*Directions*.
Scan the records for the word "Security". Report each line where it occurs.

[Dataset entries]
• • •

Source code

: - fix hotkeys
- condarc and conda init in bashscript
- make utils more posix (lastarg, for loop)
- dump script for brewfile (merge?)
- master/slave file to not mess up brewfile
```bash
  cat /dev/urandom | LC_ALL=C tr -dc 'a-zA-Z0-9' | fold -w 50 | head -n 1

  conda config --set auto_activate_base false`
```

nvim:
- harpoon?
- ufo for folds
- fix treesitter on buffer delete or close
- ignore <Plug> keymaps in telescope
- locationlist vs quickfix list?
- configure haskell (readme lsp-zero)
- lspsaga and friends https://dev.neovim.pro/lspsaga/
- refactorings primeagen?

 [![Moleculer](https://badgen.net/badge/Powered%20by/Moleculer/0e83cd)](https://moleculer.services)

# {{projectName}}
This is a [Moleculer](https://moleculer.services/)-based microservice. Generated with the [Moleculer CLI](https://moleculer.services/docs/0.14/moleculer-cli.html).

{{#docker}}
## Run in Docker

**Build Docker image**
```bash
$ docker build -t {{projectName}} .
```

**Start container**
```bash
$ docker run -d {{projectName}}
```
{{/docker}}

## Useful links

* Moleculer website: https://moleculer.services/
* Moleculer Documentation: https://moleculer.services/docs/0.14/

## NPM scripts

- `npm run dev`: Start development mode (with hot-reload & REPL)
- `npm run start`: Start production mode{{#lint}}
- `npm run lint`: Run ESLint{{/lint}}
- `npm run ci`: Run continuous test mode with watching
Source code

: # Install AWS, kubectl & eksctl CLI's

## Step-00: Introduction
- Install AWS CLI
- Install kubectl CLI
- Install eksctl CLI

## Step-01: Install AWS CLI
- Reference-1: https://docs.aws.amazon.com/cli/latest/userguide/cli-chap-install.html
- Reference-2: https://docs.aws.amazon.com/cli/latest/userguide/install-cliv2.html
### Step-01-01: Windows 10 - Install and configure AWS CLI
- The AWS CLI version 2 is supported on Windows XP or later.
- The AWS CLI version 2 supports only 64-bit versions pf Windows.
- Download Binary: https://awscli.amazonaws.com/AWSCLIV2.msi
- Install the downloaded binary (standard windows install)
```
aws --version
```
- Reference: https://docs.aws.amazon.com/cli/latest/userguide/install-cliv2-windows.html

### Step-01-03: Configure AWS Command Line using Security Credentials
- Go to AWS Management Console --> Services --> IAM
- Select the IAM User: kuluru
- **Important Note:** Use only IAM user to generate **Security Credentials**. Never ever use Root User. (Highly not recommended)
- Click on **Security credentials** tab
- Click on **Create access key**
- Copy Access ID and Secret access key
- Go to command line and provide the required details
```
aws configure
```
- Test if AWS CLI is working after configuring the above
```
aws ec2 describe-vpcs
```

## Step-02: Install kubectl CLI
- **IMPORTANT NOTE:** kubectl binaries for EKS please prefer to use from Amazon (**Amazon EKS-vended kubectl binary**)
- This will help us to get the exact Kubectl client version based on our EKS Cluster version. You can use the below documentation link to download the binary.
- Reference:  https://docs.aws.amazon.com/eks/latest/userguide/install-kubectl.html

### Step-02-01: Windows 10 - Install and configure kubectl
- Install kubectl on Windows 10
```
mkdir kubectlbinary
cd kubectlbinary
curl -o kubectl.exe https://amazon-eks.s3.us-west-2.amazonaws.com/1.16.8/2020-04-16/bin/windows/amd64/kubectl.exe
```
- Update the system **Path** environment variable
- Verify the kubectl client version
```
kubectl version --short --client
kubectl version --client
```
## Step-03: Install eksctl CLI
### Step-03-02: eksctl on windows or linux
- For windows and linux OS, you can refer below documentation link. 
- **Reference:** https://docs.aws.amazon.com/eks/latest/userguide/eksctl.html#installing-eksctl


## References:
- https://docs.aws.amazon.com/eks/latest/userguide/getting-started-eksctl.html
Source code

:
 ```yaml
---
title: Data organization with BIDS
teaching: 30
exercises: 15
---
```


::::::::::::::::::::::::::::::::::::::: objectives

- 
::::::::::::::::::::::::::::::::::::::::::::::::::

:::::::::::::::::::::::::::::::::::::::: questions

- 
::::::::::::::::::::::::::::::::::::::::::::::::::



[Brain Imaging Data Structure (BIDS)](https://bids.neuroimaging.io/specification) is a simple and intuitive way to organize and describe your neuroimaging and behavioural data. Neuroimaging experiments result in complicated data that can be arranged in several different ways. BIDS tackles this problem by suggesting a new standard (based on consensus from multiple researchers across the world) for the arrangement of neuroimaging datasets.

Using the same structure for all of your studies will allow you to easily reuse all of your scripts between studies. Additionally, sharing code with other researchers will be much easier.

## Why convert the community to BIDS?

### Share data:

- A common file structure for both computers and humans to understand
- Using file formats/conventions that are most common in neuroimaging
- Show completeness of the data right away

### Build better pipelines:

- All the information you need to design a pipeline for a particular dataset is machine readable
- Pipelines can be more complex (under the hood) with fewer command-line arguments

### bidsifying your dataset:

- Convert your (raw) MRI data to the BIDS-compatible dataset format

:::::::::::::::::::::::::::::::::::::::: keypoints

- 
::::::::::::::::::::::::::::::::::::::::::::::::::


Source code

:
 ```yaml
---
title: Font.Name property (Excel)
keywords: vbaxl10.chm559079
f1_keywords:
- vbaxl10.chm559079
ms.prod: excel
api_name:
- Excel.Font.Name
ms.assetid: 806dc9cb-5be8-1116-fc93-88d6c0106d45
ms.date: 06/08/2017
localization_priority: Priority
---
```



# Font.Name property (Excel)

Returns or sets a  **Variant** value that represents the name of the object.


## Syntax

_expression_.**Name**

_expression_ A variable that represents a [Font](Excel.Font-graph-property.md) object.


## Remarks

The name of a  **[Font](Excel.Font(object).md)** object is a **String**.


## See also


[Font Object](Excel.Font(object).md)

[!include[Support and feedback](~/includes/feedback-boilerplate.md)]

• • •

*Solution*.
### Step-01-03: Configure AWS Command Line using Security Credentials
- **Important Note:** Use only IAM user to generate **Security Credentials**. Never ever use Root User. (Highly not recommended)
- Click on **Security credentials** tab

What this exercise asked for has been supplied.